Bildungsdirektor als Förderer
Walti Mathis zog es in die Schweiz zurück. Da das DDR-Diplom nicht anerkannt wurde, musste er wieder einen neuen beruflichen Weg finden. Er liess sich zum Jugendarbeiter ausbilden. In der Hochhüsliweid im Würzenbach-Quartier fand er seine erste Stelle. Dort arbeitete er erstmals als Regisseur mit Kindern und Jugendlichen. Zu den Zuschauern gehörte auch der damalige Schuldirektor Robert Schiltknecht, der ihn gleich verpflichtete, ein Theaterangebot für die ganze Stadt zu entwickeln.

1991 fragte ihn der damalige Stadtpräsident Franz Kurzmeyer an, ob er sich das Amt des Jugendbeauftragten vorstellen könne. Das Dossier landete dann bei der Schuldirektion, worauf ihn Robert Schiltknecht gleich anstellte. Mit dem neuen Arbeitsvertrag endete auch die politische Karriere, denn er vertrat zu jener Zeit die SP im Stadtparlament. Als städtischer Angestellter musste er seinen Rücktritt erklären.

In dieser Zeit wurde der Littauer Gemeindeammann Josef Schärli auf ihn aufmerksam. So kam es, dass er sich in der Vorortsgemeinde engagierte und die Kinderbühne Littau gründete, die dieses Jahr ihr 30-jähriges Bestehen feiert. Seit der Premiere mit «Peter Pan» entstanden dort 85 Theaterproduktionen. Insgesamt 20‘000 Besucherinnen und Besucher sassen bis heute im Saal, der gleichzeitig Probe- und Aufführungsraum war.

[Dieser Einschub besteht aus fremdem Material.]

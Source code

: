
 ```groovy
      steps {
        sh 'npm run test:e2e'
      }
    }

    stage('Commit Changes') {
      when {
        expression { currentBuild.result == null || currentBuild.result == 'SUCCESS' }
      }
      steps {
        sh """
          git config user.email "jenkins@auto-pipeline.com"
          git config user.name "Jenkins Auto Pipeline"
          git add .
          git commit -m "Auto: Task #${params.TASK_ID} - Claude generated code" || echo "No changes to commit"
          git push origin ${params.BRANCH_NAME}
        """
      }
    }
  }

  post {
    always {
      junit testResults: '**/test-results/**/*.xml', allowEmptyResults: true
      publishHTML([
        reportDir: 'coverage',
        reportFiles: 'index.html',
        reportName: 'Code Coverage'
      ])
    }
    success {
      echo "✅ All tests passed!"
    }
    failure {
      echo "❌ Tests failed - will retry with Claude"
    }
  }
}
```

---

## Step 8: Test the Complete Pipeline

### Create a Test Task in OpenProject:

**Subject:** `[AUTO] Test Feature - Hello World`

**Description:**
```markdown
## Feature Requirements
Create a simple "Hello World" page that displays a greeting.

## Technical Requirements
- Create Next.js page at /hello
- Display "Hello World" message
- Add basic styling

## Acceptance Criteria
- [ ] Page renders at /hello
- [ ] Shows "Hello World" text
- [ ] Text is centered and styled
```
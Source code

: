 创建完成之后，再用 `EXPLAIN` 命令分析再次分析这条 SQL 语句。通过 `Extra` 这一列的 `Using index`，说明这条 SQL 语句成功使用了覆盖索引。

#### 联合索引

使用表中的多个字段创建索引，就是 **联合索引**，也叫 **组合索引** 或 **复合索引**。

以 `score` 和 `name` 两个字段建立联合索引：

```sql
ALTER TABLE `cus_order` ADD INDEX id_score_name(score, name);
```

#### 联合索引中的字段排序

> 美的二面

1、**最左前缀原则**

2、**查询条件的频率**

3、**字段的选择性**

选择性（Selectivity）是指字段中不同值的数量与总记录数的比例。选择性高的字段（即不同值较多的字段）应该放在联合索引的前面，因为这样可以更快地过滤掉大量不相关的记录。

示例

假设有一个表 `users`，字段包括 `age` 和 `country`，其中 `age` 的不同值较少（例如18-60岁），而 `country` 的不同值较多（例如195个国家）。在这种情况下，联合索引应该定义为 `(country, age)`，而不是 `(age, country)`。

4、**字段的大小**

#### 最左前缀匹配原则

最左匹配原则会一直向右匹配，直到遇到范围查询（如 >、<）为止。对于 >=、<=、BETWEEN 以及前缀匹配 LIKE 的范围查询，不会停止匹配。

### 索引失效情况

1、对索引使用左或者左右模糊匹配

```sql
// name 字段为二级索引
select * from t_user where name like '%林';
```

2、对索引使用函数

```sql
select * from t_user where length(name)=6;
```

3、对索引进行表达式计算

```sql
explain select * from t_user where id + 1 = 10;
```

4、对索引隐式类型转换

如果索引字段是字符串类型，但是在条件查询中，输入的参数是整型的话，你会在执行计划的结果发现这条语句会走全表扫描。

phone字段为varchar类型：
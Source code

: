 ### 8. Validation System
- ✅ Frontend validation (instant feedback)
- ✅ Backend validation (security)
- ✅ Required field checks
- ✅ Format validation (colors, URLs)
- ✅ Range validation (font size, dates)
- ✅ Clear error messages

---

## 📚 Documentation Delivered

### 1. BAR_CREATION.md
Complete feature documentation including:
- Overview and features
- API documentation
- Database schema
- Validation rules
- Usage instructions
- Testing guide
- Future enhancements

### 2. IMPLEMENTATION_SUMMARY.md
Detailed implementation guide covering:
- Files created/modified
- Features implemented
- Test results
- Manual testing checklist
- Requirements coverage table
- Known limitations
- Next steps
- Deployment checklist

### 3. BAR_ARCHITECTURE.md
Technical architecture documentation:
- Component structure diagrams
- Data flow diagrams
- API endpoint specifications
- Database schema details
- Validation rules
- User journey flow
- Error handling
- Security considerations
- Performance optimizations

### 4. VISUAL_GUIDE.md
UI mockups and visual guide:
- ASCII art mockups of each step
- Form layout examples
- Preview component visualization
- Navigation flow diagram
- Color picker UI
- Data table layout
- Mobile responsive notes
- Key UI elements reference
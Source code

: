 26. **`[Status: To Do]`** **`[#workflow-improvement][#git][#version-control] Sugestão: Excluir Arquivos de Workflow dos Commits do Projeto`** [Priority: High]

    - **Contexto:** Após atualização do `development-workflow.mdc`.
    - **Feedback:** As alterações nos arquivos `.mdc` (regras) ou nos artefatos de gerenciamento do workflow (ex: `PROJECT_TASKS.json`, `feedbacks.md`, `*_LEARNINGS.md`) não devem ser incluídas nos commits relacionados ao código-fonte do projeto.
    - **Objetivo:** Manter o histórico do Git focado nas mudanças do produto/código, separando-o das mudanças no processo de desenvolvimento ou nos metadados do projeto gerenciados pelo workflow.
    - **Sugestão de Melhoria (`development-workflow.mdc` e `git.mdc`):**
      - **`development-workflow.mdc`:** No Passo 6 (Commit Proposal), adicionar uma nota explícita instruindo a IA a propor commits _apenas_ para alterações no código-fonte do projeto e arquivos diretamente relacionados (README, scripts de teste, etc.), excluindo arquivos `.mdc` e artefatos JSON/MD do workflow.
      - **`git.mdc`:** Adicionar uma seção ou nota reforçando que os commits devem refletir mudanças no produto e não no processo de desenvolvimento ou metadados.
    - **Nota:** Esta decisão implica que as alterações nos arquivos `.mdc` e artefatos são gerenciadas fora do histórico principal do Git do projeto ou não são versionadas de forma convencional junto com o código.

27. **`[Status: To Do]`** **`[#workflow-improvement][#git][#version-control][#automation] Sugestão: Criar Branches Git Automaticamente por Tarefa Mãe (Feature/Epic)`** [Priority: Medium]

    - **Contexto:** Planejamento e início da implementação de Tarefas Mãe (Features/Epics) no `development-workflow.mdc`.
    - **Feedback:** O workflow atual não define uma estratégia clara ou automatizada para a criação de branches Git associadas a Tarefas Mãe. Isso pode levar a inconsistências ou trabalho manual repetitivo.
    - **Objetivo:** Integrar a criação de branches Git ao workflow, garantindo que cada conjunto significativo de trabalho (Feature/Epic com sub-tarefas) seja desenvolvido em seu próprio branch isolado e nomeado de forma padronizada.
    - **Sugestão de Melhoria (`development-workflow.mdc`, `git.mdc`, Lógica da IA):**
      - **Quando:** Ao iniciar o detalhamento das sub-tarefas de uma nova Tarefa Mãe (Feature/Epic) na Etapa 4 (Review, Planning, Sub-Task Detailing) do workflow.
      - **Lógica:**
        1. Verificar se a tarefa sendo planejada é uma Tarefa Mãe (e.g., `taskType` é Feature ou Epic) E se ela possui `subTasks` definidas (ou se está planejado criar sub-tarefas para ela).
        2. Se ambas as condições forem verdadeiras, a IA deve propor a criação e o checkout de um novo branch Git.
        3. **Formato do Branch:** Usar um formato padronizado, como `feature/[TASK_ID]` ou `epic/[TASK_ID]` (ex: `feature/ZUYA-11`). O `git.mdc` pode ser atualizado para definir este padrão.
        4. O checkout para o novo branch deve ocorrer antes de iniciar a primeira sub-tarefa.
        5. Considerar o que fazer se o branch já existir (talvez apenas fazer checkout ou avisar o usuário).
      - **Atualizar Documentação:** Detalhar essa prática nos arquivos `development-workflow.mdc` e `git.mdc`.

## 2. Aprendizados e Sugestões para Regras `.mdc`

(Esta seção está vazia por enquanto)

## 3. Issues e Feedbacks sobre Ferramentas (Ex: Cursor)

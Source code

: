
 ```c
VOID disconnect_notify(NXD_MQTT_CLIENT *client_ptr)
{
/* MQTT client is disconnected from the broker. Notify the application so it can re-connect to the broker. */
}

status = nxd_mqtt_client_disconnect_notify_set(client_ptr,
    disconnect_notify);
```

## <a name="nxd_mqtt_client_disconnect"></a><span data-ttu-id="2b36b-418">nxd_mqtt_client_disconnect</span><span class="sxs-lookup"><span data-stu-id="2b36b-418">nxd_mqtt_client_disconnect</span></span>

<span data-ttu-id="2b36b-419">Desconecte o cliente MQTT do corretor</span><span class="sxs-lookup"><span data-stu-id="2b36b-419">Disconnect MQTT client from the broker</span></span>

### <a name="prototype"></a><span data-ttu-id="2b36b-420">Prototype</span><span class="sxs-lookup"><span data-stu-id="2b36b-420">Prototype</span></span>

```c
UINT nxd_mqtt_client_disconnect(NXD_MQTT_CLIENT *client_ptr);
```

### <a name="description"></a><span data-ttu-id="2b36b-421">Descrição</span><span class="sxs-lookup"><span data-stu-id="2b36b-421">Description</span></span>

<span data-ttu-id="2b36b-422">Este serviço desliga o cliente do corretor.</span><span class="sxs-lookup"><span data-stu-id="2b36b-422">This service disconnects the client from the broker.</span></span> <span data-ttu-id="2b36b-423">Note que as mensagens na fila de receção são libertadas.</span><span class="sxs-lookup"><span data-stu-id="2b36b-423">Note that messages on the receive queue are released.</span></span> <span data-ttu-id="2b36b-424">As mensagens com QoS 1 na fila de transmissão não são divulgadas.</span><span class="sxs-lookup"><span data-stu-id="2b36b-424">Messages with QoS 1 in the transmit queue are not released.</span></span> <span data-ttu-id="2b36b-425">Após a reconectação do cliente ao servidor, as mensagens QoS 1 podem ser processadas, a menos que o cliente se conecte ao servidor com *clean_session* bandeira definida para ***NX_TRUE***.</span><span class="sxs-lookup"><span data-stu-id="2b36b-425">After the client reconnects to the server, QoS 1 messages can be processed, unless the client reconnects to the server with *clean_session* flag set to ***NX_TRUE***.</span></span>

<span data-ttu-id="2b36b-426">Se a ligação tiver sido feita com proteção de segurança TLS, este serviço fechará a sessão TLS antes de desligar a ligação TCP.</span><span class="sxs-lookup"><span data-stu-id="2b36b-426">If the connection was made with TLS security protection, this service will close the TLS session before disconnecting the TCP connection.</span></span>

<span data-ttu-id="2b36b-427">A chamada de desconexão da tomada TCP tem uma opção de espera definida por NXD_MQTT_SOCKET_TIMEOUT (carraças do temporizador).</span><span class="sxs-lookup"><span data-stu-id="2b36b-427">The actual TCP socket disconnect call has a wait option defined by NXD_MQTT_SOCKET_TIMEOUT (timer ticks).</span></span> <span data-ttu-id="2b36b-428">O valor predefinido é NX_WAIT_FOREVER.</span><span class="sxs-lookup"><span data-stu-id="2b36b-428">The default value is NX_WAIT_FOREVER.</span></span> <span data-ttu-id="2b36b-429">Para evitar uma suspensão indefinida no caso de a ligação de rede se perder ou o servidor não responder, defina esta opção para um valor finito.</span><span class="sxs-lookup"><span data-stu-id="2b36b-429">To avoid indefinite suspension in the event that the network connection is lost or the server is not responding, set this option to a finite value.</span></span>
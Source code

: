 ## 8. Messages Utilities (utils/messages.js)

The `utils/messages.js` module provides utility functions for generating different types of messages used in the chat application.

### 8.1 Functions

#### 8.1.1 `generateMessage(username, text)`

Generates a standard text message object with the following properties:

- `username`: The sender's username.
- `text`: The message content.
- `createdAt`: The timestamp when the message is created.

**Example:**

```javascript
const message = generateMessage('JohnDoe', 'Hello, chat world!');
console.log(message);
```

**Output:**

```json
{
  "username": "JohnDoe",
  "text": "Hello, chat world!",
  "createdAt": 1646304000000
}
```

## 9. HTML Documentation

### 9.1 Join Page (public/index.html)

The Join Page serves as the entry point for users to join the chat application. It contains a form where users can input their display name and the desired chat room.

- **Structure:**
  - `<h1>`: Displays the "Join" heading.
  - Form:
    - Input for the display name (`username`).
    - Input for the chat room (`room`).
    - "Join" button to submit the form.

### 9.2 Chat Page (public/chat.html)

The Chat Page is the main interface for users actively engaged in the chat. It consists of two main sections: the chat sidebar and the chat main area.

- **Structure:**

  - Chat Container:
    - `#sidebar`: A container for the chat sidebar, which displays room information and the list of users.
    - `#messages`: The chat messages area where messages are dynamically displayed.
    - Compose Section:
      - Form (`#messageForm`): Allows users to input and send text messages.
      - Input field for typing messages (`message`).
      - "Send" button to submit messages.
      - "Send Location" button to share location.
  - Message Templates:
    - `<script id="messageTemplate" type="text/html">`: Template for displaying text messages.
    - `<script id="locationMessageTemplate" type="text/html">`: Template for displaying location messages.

Hillary Clinton war zu Besuch
Der Jugendarbeiter schrieb ein weiteres Mal Lokalgeschichte, als er das Kinder- und Jugendparlament gründete. Insbesondere das Kinderparlament machte Furore, denn Hillary Clinton, die Frau des damaligen amerikanischen Präsidenten Bill Clinton, meldete sich für einen Besuch an. Für die Sicherheitsbeamten aus den Vereinigten Staaten war das alles andere als einfach, denn die Kinder hatten ihre eigenen Regeln. Die Bilder von diesem Besuch gingen um die Welt. Bis heute gibt es den Lollipop, den das Kinderparlament jährlich für besonders kinderfreundliche Taten verleiht, und die saure Gurke für Leute, die kein Herz für Kinder haben.

Der Theatermann, der inzwischen zum Pensionär geworden ist, sieht sich im Spannungsfeld zwischen Kunst und Pädagogik. Er freut sich über die Spontanität der Kinder, die Teil der Geschichte werden, in der Handlung leben. Zwei Lärmpolizisten beispielsweise gehen dem Kinderlärm auf die Spur, an der Migros-Kasse, vor dem KKL, auf Spielplätzen und in der Disco. Sogar das Bundesgericht muss sich mit den Störenfrieden befassen. Und kommt zum salomonischen Schluss, dass Kinderlärm zumutbar ist.

Bratwurst und der Norden
Kultur ist auch sonst das Leben von Walti Mathis. Er hat das Theaterabo und reist zu den Bühnen in ganz Europa. Davon abhalten kann ihn nur der FC St. Gallen und eine echte Olma-Bratwurst ohne Senf. Den Sommer verbringt er in Norddeutschland, denn die Hitze setzt ihm zu. Im Nachbarland tankt er auf, damit er wieder mit viel Elan arbeiten kann. Ganz nach seinem Credo: «Die Kinder sind wie ein Piratenschiff und ich der Piratenkapitän.»